However, because American leadership abided by United Nations diplomatic authority instead of reason, not only was the regime allowed to survive, the conflict was never resolved.
Indeed the North Korean communists’ greatest ally, Red China, was also allowed to take root and grow. As a result of that UN failure, today, both North Korea and communist China are two of the leading international threats to peace. China is a growing threat that the United States will eventually have to face — most certainly over UN objections.
Almost the exact scenario was played out in the Vietnam conflict in the 1960’s as UN resolutions tied American hands from destroying the communists, allowing another brutal regime to remain in power — again within the axis of China.
The fact is, today, more than fifty years after the inception of the United Nations, the international community is a dangerous place. Instead of peaceful, prosperous, stable, trading partners — the world is full of brutal, murdering dictatorships which starve and torture their own people while threatening the security of their neighbors — as once-great powers cower and use diplomatic doublespeak to ignore responsibility.
The UN has encouraged, even nurtured, such repressive regimes. Most of these international thugs have two things in common: 1) Each has a voice and a vote in the United Nations. 2) None would be a threat if they didn’t.

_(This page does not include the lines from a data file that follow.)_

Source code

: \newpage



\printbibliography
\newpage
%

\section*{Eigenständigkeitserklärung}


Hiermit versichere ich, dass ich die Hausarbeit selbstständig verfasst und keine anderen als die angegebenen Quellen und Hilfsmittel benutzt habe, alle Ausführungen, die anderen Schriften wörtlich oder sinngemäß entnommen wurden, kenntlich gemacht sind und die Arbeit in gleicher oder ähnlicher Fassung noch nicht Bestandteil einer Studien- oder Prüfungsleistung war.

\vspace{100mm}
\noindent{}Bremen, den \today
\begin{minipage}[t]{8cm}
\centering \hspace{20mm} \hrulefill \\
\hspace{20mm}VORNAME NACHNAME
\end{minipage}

The United Nations has come under the control of outlaw nations, petty and tarnished former superpowers, and self-ordained special interest groups. Each promotes an agenda, which seeks to redistribute the world’s wealth into UN coffers as they diminish the power and independence of the United States. The only result of such policies can be to enslave the citizens of every nation into a dark ages of poverty and misery.
That’s why terrorist states like Libya and Syria are allowed to serve on the UN’s Human Rights Commission as Israel is condemned in resolution after resolution. It’s the reason why an honest, prosperous, industrious nation like Taiwan is refused membership in the UN while a murderous thug like Zimbabwe’s Robert Mugaby is given a prominent voice at UN conferences.

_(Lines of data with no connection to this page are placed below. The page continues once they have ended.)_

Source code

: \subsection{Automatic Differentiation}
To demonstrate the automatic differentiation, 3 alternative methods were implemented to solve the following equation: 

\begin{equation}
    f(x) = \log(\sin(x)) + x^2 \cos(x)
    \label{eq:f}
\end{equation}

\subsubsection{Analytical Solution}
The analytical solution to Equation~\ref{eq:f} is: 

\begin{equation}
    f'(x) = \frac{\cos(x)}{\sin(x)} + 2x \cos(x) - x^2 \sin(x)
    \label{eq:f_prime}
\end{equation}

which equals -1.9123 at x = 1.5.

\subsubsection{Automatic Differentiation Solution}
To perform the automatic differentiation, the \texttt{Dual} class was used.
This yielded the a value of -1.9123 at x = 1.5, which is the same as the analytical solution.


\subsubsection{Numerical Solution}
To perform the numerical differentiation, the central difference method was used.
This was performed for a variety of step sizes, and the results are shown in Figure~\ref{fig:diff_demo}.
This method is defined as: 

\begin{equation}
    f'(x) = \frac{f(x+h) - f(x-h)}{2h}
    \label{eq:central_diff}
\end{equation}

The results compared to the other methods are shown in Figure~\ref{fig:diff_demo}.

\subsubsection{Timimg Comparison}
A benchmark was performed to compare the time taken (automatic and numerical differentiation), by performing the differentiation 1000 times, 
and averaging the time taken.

Of course, much of this is known around the world. But many who believe in the UN think it can all be fixed. This is the great debate today about the UN. Is it relevant as a peacekeeping force, or a danger to American sovereignty? Articles are surfacing and pundits are pondering — questioning the future of the UN.
As a growing number of Americans begin to call for an end of U.S. membership in the UN, nervous voices are beginning to suggest the word “reform.” Reform the UN, make it more “workable.” American leadership, looking for a way to get around the growing argument to dump the UN, seem to be latching on to such a reform movement.
“We can fix it,” they say. But they should be careful what they wish for because they may not get the kind of reform they are expecting.
You see, when most American officials talk about reform, they are hoping to recreate those dramatic television images of the past. They believe all that is necessary to achieve such reform is to cut the bloated budgets and make the whole place more efficient. Just make it run better.
You have been told by your elected officials that the UN poses no threat to American sovereignty and has no plans for global governance. The UN, you have been told, is simply a tool for peace.
Yep, I get those letters from Congress too. It seems one staffer on the Hill wrote the same form letter for every member of Congress. You know, the ones that say: “While I believe that the UN certainly has problems, I believe that it is important that the United States take an active role in fixing it. We must remain a member to retain our status as a world leader.”
Because these attitudes and images prevail, it is difficult to conduct an honest debate on the true dangers of the UN. You see, as bad as a bloated, out of control bureaucracy may be, and as enraged as Americans get over U.S. troops being put under control of foreign generals, these are not the real reasons why Americans should fear and loath the United Nations.
God help us if the United Nations actually begins to run efficiently and begins to achieve reform. Because when UN officials talk about reform, those words have a completely different meaning than what our officials are talking about.
Let me tell you what reform means to Kofi Annan and those running the UN. It means a stronger UN. One prepared for global governance. The UN leadership envision a world in which there are no borders, There is a common currency. There is one standing army. There is one body that speaks for everyone. One set of rules.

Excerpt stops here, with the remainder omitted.